Und die das Dorf verlassen, wandern lang,
und viele sterben vielleicht unterwegs,
     
    deklamierte die junge Frau und der Dichter begriff, dass es nun nicht mehr sein Lied war, sondern auch und noch viel mehr das ihre, denn sie würde es leben, dieses Lied, und den Weg gehen, der ihm zu weit und gefahrvoll gewesen war. Trotz des gedankenverlorenen Lächelns, das während des Vortrags um ihre Lippen gespielt hatte, ließen Haltung und Blick keinerlei Zweifel an ihrer Entschlossenheit zu …

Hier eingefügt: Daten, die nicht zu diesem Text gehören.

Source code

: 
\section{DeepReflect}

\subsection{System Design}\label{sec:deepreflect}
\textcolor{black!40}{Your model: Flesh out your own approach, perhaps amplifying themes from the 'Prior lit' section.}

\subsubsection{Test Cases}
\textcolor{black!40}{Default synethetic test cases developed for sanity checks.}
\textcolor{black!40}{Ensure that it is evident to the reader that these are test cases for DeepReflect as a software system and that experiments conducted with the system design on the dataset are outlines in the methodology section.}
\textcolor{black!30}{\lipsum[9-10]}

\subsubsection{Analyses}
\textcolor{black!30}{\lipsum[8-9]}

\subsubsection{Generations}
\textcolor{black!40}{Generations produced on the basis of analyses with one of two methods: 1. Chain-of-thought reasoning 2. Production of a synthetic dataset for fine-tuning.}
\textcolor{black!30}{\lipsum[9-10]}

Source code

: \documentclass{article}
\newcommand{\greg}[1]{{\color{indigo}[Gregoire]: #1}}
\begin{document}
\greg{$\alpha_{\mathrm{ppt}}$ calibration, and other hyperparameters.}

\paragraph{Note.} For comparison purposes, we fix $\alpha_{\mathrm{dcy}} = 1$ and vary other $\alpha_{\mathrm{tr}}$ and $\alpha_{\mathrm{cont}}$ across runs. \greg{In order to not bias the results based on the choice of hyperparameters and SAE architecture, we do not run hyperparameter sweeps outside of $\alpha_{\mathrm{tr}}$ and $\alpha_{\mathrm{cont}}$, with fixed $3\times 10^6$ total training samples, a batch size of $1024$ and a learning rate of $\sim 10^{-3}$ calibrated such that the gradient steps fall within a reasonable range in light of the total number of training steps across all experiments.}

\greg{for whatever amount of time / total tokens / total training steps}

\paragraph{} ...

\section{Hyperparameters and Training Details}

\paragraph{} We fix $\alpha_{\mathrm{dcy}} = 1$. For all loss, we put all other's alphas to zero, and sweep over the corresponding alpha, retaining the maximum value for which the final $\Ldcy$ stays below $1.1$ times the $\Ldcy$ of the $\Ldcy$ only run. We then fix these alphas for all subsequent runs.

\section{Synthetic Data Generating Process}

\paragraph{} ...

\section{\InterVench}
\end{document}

    Der Dichter verstand zwar nichts von dem, was die Frau in einer fremden Sprache zu ihren Gefährten sagte, aber es war offenkundig, dass ihre Rückkehr zum »Schipp« – so nannte sie das Fluggerät jedenfalls, als sie darauf deutete – nur ein Aufschub vor ihrem endgültigen Aufbruch war. Dann war das Bild verschwommen, was stets das erste Anzeichen dafür war, dass ihn die Kräfte verließen. Das Graue Land schrumpfte und war Sekunden später verschwunden, während der Dichter das Gefühl hatte, zu fallen oder vielmehr zu sinken, denn seine Füße blieben weiterhin fest mit dem Erdreich verbunden. Als das Schwindelgefühl verging, hatte ihn der Weltenbaum bereits freigegeben, und er war wieder er selbst – zumindest in körperlicher Hinsicht.
    Dennoch hatte sich etwas verändert in ihm, wie dem Dichter alsbald klar wurde. Er stand nicht mehr über den Dingen, einzig der Kunst und sich selbst verpflichtet, wie er es mittlerweile gewohnt war. Immer wieder kehrten seine Gedanken zu der jungen Frau zurück, die ihn tiefer beeindruckt hatte, als er sich zunächst hatte eingestehen wollen. Als er am nächsten Tag an jenen Ort zurückgekehrt war, blieb sie – ebenso wie ihre Gefährten – verschwunden. Ihre Spur hatte sich in der grauen Wüste jenseits des letzten Hauses verloren. Sie waren ihn gegangen, den Weg zwischen den Weiten, das wusste er im Herzen, und seither stand ihr Schiff leer und verlassen wie die Häuser seines Dorfes …
      
    Obwohl inzwischen viel Zeit ins Land gegangen war, galt der erste Blick des Dichters auch heute wieder jenem verlorenen Ort am Rande der grauen Wüste, in der er wider alle Vernunft noch immer ein Lebenszeichen der jungen Frau und ihrer Begleiter zu finden hoffte. Hatte er anfangs noch systematisch gesucht, indem er den Weg jenseits des Dorfes anhand einer gedachten Linie weiterverfolgt hatte, vertraute er nunmehr dem Zufall und ließ seinen Blick scheinbar ziellos über das Graue Land schweifen.
    Dabei zuckte er jedes Mal innerlich zusammen, wenn er auf etwas Auffälliges stieß – das entpuppte sich jedoch stets als eine seiner eigenen Hinterlassenschaften: eine mediterrane Marktszene hier, ein Stück Garten mit einem Pavillon darin dort oder eine Brücke über einen Fluss, der in ihrem Schatten wieder versiegte. Es gab auch Menschen an diesen Orten, natürlich, aber keiner davon ähnelte der jungen Frau aus dem fliegenden Schiff, die – und auch das war dem Dichter mittlerweile klar geworden – aus einer Zeit lange nach der seiner früheren Existenz stammen musste.
    Zu seiner Zeit war man mit Doppeldeckern geflogen oder mit behäbigen Luftschiffen, die wie Segelboote dem Wind folgten. Die Sterne gehörten noch den Liebenden, den Dichtern und natürlich Ihm , der sie erschaffen hatte. Die kühnsten Fantasten träumten davon, eines Tages zum Mond zu fliegen, und wurden dafür verlacht. Die Welt, aus der die junge Frau stammte, war eine andere, in der die alten Träume Wirklichkeit geworden waren, aber auch – das war es, was er in ihren Augen gelesen hatte – die schlimmsten Schrecken …
    Vielleicht war es eine dunkle Vorahnung, möglicherweise auch der Drang, sich nicht mit diesem Nicht-Wissen abzufinden, die den Dichter heute tiefer als jemals zuvor in die graue Wüste eindringen ließen. Dabei ließ er alles, was er jemals erschaffen hatte, hinter sich und trieb seine Wahrnehmung weiter hinaus in Richtung Horizont, der nichts als eine verschwommene Linie war zwischen dem dunklen Grau des Landes und dem helleren des Himmels.
    Seltsamerweise war seine erste Wahrnehmung ein unangenehmer Geruch. Er war zu schwach, um ihn genauer einzuordnen, doch selbst dieser kaum wahrnehmbare Hauch hatte etwas von den Ausdünstungen schmutziger Elendsviertel.